(Dataset entries)
————

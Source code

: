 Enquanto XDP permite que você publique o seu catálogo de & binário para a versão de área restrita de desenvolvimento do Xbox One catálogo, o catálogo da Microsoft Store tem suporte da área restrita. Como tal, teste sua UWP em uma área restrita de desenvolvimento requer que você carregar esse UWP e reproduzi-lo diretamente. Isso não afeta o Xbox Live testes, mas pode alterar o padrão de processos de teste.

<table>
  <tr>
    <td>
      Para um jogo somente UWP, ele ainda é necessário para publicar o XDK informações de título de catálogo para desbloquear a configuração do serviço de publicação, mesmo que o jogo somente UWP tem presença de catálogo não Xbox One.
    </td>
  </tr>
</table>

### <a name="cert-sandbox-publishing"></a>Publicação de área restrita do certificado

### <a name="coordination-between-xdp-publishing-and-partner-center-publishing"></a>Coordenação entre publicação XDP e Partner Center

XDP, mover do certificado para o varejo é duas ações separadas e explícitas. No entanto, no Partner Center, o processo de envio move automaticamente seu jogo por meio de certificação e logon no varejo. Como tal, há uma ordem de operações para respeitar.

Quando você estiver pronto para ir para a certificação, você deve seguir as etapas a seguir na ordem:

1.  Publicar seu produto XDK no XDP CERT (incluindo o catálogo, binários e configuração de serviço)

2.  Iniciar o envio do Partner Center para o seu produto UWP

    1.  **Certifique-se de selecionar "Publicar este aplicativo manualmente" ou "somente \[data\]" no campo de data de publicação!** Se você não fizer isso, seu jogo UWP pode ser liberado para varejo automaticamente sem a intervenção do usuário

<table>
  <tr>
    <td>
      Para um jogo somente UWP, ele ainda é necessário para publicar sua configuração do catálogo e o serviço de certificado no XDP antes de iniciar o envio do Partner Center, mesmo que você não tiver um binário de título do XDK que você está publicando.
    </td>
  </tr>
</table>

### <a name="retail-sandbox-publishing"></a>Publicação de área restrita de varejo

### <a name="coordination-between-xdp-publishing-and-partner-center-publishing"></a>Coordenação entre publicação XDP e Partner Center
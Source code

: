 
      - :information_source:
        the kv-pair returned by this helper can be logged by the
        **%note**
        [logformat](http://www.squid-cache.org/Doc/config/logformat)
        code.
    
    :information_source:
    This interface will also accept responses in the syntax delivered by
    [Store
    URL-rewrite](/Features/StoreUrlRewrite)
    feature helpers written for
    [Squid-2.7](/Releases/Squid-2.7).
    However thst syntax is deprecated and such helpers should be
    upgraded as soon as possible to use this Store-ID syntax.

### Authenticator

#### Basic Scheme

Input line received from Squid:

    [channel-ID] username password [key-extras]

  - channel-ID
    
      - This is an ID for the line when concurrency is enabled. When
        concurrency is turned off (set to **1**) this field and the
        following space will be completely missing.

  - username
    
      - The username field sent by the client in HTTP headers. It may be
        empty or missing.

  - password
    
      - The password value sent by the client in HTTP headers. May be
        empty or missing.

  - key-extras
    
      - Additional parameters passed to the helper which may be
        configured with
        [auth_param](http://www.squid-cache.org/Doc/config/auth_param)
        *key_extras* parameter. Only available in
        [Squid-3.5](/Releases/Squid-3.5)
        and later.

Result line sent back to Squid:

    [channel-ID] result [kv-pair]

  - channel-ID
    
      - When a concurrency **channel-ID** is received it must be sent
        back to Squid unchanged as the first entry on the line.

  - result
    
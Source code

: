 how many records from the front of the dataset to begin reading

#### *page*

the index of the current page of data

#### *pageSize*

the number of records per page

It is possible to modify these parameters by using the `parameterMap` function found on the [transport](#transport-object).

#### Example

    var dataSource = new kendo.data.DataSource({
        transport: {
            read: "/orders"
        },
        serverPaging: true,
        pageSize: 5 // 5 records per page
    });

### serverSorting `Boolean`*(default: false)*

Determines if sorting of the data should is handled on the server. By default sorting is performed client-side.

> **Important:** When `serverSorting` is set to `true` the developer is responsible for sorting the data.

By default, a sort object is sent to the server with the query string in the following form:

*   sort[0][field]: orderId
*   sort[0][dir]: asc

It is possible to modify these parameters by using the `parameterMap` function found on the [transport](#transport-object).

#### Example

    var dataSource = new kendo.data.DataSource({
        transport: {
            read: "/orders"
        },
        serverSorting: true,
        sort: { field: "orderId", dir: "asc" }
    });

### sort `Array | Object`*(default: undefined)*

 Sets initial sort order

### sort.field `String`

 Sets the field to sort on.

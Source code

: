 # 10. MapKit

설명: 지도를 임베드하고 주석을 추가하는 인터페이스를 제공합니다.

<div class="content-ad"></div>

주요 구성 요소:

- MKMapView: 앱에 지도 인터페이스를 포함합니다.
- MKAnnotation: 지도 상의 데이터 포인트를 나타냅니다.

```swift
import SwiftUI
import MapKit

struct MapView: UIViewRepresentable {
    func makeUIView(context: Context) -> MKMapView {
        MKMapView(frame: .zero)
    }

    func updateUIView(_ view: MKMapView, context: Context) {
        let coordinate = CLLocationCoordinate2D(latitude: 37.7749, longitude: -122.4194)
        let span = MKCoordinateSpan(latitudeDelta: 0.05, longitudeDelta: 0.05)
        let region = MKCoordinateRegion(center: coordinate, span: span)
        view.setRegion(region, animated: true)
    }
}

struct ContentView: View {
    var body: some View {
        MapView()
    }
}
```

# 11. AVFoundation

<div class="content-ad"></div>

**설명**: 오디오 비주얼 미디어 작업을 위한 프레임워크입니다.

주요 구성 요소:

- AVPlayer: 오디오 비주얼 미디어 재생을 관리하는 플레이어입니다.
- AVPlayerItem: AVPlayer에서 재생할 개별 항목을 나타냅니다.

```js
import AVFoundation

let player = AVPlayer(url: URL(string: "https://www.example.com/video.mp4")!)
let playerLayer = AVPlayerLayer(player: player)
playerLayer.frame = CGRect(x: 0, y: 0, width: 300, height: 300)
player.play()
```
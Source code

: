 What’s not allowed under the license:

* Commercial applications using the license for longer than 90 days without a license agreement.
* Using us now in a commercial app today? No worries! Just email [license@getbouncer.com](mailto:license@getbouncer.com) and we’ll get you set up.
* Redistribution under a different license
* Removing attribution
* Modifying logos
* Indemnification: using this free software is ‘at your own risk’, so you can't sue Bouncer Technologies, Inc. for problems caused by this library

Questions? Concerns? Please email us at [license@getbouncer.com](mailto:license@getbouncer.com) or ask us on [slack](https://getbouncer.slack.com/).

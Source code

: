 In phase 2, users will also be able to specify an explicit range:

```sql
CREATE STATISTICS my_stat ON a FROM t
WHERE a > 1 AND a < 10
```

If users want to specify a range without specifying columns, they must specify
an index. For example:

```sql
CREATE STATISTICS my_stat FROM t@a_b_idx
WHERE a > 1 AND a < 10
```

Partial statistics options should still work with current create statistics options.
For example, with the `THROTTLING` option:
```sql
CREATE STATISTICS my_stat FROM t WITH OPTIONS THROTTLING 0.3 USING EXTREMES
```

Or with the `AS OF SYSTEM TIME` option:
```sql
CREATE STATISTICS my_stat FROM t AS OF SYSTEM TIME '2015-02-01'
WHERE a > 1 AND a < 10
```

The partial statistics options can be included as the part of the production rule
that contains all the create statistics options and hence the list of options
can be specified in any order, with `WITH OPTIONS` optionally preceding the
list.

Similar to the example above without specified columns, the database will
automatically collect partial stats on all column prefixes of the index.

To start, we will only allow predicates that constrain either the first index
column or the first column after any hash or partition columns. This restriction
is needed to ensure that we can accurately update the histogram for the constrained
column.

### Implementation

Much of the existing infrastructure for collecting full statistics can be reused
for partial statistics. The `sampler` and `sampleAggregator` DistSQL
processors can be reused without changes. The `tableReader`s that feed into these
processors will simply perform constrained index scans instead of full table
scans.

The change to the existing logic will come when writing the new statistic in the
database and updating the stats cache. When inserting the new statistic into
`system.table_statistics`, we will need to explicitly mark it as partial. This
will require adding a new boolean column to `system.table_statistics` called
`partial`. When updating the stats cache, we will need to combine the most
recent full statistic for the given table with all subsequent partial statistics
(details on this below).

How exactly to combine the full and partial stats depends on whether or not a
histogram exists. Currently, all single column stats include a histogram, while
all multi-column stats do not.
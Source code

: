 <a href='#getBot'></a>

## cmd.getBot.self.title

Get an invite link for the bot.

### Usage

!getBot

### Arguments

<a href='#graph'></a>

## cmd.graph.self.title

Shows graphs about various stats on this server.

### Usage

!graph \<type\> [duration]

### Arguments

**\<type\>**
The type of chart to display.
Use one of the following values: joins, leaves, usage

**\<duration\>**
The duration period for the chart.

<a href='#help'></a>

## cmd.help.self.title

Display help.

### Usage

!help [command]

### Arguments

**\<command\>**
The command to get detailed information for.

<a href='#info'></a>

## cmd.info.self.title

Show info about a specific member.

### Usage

————

Given the data above, transcribe exactly the lines from the one containing "não Xbox One." down to the one containing "restrita do certificado", and no others.

Answer section >>
      Para um jogo somente UWP, ele ainda é necessário para publicar o XDK informações de título de catálogo para desbloquear a configuração do serviço de publicação, mesmo que o jogo somente UWP tem presença de catálogo não Xbox One.
    </td>
  </tr>
</table>

### <a name="cert-sandbox-publishing"></a>Publicação de área restrita do certificado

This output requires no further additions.